Is it sufficiently secure ? It depends, only you can answer that. If this is for licensing, it is the equivalent of putting a sticker on a box saying "Don't copy my software". On the other hand, making a robust licensing scheme that is hard to break for an experienced and determined attacker, is a large undertaking, and you might want to consider if it is worth the effort. Personally, I would invest my time in making the software so awesome, that people will want to pay for it, rather than stopping a small number of bad guys from using it unlicensed.
No, it's not secure. It would be easy to break, even with obfuscation. Someone can make a keygen pretty quickly.
You can solve the secret key issue by using public key encryption, so only the public part will be included in the assembly (and you keep the private key to yourself).
OTOH someone can just replace this public key with it's own... (make a patch and a keygen.) so you need a bit more to protect your code, e.g. code signing would help.

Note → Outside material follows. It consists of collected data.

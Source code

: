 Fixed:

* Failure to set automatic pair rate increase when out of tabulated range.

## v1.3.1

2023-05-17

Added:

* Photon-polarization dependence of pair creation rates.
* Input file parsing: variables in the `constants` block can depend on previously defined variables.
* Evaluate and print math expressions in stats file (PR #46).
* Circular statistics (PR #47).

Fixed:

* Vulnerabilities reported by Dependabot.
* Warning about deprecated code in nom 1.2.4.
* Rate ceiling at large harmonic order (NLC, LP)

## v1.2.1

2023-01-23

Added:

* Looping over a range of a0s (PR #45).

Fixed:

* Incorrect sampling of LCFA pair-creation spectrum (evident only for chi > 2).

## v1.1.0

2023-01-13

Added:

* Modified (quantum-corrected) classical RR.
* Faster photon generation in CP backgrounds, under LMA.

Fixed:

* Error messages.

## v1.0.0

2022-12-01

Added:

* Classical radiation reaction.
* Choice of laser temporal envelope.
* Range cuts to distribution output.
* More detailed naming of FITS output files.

Creating a safe DRM is not an easy job (actually it's not possible IMO). You can invest much more time than it would take (for someone else to crack it). So you can either:
a) use a simple one to keep honest people honest;
b) create or buy (cheaper than your own) some complex solution, but not 100% safe - but that can give you some extra safe time to sell your app;
It is trivially easy to steal the key from the compiled assembly.
You need to use asymmetric encryption (RSA).
Next, you'll ask how to prevent people from modifying the assembly to put in their own public key, or to remove the entire license check.